[What you will do]
Each line of the data below that holds the word "当选用正压型电气设备及通风系统时" is to be reported in full.

Saved entries
■ ■ ■
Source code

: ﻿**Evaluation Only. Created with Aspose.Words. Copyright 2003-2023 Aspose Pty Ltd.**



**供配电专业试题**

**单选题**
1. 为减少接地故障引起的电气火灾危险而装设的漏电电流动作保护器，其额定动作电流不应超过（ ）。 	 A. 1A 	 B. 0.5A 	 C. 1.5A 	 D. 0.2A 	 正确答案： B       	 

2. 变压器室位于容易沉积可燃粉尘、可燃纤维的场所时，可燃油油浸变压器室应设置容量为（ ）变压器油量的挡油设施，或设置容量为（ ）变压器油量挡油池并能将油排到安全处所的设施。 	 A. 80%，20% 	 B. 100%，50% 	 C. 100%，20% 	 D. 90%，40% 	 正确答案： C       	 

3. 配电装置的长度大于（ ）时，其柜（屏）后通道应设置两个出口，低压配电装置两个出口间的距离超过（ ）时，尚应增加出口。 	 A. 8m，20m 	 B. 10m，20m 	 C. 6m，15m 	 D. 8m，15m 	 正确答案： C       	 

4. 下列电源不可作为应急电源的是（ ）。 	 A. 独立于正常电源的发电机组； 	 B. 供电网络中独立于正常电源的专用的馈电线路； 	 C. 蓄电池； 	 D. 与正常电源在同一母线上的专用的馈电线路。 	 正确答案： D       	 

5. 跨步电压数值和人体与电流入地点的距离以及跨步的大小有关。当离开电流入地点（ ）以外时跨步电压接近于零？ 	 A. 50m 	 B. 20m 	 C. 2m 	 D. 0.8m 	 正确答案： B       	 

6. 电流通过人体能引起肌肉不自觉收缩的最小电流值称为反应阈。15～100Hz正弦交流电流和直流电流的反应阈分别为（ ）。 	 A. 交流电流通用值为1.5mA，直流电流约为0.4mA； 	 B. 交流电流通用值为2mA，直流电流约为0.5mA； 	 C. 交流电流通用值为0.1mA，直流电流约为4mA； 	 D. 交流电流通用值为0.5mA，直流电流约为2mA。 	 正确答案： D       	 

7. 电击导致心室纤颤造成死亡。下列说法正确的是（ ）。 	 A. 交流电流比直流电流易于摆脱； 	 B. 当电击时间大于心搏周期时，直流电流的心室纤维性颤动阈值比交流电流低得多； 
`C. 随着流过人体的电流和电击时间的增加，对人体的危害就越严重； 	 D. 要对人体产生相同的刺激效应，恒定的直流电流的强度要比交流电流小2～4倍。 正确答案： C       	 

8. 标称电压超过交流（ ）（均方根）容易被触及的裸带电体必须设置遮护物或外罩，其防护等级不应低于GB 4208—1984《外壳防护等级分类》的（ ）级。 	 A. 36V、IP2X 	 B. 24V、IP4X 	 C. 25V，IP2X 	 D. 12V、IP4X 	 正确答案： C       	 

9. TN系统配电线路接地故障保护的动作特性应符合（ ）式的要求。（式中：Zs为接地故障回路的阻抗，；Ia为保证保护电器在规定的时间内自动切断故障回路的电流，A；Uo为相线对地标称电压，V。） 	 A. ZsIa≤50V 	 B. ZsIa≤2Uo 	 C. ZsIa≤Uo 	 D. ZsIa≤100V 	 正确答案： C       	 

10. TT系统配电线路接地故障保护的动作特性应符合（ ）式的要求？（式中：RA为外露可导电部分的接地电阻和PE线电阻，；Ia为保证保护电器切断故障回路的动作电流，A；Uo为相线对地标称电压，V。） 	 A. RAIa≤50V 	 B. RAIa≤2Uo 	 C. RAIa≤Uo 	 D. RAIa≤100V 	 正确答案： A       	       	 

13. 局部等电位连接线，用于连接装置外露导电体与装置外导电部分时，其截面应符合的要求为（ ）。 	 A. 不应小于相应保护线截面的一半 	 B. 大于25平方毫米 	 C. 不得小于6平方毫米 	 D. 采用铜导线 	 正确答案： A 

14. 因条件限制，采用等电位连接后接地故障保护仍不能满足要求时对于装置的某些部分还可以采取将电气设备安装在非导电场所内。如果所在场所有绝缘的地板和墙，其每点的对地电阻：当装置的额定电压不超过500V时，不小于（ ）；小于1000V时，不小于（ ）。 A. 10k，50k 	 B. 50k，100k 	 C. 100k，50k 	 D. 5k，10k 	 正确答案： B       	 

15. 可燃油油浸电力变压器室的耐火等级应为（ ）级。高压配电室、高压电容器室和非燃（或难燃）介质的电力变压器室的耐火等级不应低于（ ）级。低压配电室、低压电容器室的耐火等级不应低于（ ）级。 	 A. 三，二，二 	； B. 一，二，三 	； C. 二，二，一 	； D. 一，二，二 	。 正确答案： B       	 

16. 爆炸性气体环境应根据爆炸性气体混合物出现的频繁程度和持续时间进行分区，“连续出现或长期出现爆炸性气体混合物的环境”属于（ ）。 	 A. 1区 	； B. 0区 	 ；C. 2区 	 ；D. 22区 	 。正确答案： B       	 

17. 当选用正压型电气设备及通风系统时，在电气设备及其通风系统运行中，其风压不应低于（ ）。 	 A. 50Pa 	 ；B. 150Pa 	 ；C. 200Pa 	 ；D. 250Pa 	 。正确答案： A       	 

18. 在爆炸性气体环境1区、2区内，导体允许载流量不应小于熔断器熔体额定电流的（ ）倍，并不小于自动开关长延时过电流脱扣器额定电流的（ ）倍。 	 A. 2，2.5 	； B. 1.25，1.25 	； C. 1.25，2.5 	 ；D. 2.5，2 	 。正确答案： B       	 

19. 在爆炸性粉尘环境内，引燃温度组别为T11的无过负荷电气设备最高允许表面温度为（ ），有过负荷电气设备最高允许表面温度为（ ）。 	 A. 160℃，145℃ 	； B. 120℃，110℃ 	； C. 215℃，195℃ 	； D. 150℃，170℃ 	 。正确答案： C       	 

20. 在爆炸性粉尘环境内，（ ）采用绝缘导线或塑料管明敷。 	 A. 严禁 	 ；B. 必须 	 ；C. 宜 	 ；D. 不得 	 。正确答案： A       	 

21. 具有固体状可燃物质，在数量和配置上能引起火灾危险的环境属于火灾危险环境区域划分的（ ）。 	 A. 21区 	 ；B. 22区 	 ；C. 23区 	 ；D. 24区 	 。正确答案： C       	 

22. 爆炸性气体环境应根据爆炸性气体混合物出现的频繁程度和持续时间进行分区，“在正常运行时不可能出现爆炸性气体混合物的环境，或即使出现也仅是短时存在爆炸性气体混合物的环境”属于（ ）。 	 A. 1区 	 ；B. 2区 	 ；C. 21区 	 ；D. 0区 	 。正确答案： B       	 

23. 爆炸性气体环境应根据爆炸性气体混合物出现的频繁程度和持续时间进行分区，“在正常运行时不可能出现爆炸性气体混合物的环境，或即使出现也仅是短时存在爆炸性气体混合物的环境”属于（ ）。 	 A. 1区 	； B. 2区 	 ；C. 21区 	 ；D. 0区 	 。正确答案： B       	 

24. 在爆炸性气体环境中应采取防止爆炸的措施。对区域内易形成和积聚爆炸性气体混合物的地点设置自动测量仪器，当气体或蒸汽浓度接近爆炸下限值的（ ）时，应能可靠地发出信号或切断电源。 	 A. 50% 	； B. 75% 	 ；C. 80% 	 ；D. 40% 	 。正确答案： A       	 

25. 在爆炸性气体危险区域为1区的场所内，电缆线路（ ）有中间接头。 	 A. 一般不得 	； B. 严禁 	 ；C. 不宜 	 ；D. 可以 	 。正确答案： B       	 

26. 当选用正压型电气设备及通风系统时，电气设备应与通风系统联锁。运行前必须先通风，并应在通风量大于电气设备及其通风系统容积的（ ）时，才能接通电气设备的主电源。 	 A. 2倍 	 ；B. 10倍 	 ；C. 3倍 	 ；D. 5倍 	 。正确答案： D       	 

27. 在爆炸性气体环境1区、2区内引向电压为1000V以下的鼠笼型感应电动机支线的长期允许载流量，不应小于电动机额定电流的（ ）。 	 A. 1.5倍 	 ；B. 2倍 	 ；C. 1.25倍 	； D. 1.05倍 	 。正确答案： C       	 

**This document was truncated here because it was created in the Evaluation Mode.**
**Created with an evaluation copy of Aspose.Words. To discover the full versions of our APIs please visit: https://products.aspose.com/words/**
■ ■ ■
[Your solution]
17. 当选用正压型电气设备及通风系统时，在电气设备及其通风系统运行中，其风压不应低于（ ）。 	 A. 50Pa 	 ；B. 150Pa 	 ；C. 200Pa 	 ；D. 250Pa 	 。正确答案： A       	 
26. 当选用正压型电气设备及通风系统时，电气设备应与通风系统联锁。运行前必须先通风，并应在通风量大于电气设备及其通风系统容积的（ ）时，才能接通电气设备的主电源。 	 A. 2倍 	 ；B. 10倍 	 ；C. 3倍 	 ；D. 5倍 	 。正确答案： D       	 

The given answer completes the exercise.